Can you return the records below exactly as they stand, but only from the first line through the one with "2. Open the link in the terminal"?

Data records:
· · · ·
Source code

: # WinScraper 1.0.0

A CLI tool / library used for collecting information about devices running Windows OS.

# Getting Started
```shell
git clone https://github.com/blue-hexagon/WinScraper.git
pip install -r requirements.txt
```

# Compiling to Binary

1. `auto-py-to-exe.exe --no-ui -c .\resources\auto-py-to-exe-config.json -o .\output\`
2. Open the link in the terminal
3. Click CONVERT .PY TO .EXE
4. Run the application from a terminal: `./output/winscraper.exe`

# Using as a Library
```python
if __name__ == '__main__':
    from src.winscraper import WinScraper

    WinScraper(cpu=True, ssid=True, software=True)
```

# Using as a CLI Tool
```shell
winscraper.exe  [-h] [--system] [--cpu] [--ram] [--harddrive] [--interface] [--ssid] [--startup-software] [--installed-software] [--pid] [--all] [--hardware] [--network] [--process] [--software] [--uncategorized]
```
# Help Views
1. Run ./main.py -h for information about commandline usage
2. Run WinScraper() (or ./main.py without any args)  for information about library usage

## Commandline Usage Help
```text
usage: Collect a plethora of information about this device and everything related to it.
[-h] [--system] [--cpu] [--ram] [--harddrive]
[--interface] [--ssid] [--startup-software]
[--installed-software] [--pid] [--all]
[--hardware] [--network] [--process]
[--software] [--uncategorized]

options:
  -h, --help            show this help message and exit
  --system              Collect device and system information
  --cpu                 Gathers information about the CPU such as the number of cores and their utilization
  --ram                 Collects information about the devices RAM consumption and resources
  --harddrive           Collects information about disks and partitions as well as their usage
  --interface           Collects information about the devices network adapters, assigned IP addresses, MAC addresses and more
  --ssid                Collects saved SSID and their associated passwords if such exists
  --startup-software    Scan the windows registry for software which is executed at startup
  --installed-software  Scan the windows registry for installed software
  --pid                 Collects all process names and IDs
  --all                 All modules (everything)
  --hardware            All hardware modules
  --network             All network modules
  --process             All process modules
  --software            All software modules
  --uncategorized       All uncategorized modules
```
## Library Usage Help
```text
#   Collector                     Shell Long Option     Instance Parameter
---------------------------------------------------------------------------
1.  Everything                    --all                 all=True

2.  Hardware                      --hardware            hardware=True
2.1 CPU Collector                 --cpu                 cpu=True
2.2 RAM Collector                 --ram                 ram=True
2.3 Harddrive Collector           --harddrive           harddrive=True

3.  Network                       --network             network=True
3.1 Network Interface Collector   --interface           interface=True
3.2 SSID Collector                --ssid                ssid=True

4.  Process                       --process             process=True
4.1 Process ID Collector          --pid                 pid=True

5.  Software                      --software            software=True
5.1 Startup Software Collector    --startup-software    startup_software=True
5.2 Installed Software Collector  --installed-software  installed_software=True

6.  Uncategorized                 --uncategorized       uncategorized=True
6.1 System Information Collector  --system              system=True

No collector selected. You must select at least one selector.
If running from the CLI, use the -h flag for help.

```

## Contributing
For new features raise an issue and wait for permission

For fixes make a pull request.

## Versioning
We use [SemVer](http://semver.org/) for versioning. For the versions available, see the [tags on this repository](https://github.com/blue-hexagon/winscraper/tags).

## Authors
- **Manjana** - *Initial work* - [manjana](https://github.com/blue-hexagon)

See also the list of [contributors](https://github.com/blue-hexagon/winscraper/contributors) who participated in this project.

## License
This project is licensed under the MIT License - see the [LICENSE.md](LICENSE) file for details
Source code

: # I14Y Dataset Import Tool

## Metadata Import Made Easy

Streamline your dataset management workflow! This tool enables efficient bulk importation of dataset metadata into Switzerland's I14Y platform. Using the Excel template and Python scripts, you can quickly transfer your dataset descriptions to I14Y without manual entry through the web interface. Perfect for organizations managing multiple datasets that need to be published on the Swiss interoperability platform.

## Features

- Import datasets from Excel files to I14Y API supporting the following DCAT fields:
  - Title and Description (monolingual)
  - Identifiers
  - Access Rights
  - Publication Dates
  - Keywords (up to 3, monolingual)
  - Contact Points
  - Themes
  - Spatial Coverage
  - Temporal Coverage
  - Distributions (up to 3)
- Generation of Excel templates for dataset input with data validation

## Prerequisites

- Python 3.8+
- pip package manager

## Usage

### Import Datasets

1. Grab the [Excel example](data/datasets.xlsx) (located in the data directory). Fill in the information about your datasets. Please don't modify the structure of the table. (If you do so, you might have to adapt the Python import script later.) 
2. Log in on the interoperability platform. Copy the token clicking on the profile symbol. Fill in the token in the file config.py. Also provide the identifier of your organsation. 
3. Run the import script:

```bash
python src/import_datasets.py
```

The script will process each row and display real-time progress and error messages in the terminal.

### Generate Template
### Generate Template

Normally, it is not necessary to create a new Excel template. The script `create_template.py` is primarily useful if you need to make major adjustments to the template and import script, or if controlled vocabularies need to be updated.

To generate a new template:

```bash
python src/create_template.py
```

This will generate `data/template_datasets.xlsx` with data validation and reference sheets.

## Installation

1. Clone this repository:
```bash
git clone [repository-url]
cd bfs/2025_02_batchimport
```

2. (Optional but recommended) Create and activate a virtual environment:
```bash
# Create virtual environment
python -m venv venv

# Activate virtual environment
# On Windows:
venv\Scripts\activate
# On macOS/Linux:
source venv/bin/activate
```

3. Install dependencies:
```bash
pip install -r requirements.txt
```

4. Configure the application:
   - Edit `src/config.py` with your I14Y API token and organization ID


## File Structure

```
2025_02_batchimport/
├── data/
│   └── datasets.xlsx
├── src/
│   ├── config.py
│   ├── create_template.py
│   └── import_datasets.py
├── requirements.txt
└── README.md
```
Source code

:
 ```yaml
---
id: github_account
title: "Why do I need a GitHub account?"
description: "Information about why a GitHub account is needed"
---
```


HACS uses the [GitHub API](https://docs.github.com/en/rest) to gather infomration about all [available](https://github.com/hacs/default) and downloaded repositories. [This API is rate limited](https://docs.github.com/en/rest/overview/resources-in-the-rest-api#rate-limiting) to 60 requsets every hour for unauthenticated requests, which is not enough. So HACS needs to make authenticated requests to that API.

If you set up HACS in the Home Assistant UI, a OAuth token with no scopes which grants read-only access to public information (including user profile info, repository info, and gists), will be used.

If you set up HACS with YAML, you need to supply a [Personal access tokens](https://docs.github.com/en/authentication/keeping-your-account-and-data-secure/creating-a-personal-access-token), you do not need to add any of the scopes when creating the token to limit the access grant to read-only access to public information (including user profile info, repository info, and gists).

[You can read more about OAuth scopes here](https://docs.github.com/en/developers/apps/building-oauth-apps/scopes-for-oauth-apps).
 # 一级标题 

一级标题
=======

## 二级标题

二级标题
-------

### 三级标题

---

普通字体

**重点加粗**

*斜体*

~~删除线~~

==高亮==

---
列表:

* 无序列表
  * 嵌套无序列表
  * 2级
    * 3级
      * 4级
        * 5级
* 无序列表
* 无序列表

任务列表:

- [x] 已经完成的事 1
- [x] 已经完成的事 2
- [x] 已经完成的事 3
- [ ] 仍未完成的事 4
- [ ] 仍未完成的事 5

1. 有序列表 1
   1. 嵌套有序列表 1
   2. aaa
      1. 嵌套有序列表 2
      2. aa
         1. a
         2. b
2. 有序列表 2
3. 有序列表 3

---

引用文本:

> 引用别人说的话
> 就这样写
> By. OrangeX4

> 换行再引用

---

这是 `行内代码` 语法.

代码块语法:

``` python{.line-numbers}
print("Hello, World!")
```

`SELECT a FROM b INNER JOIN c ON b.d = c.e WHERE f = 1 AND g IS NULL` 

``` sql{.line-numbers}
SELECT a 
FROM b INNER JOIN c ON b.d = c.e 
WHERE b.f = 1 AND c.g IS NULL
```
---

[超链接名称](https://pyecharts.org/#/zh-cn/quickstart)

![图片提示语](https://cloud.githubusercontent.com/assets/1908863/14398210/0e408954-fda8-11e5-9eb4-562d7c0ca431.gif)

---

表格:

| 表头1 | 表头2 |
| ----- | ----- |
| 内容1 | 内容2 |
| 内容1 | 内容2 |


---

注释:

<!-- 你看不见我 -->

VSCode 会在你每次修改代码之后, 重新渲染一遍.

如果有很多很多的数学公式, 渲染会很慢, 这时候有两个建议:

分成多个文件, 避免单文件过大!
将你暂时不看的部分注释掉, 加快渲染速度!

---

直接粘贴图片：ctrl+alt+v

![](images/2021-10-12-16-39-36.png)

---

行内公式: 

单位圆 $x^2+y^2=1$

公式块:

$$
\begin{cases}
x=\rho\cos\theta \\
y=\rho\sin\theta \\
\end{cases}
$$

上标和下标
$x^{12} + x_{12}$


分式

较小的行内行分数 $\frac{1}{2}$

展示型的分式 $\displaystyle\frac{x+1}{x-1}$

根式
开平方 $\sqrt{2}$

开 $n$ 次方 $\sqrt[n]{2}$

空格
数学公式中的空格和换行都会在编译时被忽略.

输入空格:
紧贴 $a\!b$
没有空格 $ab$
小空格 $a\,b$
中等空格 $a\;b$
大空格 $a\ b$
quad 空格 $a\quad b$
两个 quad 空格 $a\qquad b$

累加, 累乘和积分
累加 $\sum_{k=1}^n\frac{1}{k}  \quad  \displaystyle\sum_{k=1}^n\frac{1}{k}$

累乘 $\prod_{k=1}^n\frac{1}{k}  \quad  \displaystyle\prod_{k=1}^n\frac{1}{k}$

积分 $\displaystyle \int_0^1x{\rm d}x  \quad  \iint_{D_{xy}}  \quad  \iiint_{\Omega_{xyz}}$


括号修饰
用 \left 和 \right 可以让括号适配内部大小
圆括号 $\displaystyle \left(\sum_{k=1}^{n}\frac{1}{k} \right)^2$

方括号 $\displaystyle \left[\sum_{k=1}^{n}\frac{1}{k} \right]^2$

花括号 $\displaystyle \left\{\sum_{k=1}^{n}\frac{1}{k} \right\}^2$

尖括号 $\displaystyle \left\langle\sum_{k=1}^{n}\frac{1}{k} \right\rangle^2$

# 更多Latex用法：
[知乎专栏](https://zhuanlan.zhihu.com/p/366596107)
· · · ·
Result for this exercise:
Source code

: # WinScraper 1.0.0

A CLI tool / library used for collecting information about devices running Windows OS.

# Getting Started
```shell
git clone https://github.com/blue-hexagon/WinScraper.git
pip install -r requirements.txt
```

# Compiling to Binary

1. `auto-py-to-exe.exe --no-ui -c .\resources\auto-py-to-exe-config.json -o .\output\`
2. Open the link in the terminal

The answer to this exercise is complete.